Of course, none of us can judge the soul of any person, but that is not the point. We have a duty to warn others from evil. No one really expects that withholding Communion from them will work against them politically, and suggesting politics as a motive for the withholding is just a strawman argument designed to paralyze the Church. If anything, withholding Communion from errant Catholics may enhance their sociopolitical standing among those who share their sociopathy.
But to treat their rejection of the precepts of the Faith as acceptable is to advance the evil they promote; those who promote this laxity are complicit in the evil thus promoted, and they are potentially complicit in the loss of the rejector’s soul and the souls of the scandalized. To commune with heresy for the sake of unity is to mock unity; it is to cast aside the “sign of contradiction”; that is, it is to cast aside the source of real unity: the very One received in that Communion.
So…what to do? What is unfolding before our eyes is nothing less than an all-out war on the Eucharist. The “source and summit of our faith”—the bazillion megaton love bomb—must be disarmed in order to defeat the Faith. No one is more certain of this than Satan. Christianity has no secret weapon because it has no secret anything. There is a deep need on the part of those complicit in the massive atrocities of our age to find solace in a communion that is only a symbol: a shallow, shared affection; a brazen insignia of mutual back-scratching and goings-along to get along; an emblem of solidarity in sin—the salvation of safety in numbers.
For them, real Communion must be annihilated. Actually believing that one is receiving the real Body, Blood, Soul and Divinity of the Godman, while in a deep state of moral compromise, is a terrifying proposition. Any exorcist worth his salt will attest to the terror that the presence of the Eucharist instills in demons. Satanists don’t go to churches of symbolic communions to steal bread to desecrate. One can only desecrate that which “hosts” something greater. Symbolic bread hosts nothing. Only real hosts will do.
It seems that some of our bishops may genuinely believe that a remedy for the spiritually defiant is the spiritual shock potential of receiving the Eucharist. But they grossly underestimate the human ability to deny reality. Demons, of course, are not in a position to deny the reality of the Eucharist. God has allowed them the kindness that is Hell; allowed them to escape the torment of His love, the judgment of His mercy—that unrelenting forgiveness that tortures their pride. But truth—the Eucharistic Christ, the Word made flesh, the witness to eternal love—they cannot escape; they can hide, but they cannot forget. It is truth that torments them.

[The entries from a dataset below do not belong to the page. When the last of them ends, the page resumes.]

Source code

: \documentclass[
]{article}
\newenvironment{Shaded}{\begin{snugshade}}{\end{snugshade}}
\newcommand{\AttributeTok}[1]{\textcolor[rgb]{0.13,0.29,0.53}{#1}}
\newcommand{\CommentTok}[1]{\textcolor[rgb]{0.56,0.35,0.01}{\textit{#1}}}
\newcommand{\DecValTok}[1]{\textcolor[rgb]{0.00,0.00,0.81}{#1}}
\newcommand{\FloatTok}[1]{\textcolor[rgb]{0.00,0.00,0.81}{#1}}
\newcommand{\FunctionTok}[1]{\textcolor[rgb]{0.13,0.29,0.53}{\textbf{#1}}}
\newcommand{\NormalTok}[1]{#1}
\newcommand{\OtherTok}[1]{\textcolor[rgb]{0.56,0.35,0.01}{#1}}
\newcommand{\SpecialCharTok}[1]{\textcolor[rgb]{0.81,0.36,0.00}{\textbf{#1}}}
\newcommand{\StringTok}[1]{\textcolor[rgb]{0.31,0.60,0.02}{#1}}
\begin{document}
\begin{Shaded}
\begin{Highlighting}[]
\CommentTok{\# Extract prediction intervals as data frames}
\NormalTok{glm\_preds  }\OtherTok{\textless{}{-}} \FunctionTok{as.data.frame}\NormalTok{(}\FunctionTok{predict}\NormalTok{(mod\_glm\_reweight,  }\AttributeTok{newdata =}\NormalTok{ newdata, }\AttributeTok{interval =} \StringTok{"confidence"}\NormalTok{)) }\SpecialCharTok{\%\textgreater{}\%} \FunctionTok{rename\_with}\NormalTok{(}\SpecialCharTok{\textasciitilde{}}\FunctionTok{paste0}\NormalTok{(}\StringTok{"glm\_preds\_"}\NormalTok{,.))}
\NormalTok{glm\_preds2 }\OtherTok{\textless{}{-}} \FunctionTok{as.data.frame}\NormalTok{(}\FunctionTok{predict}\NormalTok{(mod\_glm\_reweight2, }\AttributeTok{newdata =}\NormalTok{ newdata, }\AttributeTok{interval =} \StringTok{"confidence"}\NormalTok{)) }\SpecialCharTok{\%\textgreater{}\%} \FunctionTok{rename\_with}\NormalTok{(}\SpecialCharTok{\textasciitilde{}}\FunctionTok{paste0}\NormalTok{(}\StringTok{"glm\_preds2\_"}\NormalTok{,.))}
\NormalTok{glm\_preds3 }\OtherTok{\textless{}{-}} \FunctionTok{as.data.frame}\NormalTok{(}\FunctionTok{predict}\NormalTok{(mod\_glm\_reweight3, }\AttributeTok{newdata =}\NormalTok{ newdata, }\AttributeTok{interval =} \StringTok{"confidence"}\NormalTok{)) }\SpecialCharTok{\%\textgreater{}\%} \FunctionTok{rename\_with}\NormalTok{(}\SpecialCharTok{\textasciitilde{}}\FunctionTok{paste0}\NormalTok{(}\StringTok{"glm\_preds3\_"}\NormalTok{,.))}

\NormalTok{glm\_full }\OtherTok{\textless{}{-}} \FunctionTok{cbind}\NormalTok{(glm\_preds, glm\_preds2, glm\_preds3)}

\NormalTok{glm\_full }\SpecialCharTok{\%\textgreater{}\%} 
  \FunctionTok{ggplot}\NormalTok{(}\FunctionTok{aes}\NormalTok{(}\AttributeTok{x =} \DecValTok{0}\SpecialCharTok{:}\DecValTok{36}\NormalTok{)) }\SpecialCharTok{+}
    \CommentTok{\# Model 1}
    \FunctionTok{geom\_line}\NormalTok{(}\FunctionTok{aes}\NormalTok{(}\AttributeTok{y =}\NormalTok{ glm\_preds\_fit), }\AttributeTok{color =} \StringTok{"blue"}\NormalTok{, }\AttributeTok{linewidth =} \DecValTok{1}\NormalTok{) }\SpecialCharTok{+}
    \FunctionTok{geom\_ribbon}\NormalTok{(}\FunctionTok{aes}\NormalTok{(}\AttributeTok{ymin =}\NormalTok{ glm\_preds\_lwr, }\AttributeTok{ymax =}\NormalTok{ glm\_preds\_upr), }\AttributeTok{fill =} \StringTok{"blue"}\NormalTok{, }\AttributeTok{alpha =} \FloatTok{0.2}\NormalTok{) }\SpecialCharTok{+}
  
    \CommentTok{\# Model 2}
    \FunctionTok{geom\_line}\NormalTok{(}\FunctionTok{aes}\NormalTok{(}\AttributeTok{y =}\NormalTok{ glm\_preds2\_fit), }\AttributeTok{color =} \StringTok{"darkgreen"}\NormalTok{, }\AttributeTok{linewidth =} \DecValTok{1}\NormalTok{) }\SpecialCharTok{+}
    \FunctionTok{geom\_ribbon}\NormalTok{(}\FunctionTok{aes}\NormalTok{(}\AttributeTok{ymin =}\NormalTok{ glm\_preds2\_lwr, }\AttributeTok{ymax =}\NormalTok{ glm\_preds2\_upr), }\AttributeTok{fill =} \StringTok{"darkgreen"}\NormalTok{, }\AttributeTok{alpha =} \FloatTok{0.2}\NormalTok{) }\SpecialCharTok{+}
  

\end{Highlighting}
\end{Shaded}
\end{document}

Humans, on the other hand, are escape artists—spiritual Houdinis. We build what demons cannot build: empires of distraction. It’s one of the dangerous niceties of temporal life not available in eternity.
Not only do we walk among saints and monsters, but we walk among more of each of them than at any time before. While the case is made every day for a world-view of fifty shades of gray, it daily becomes clearer to all but distraction’s zombies that our choices are increasingly black or white: monster or saint. Jesus despises the middle ground—the centrists—the lukewarm; and He despises, more than anything, the vomitous kingdom of symbolic communion.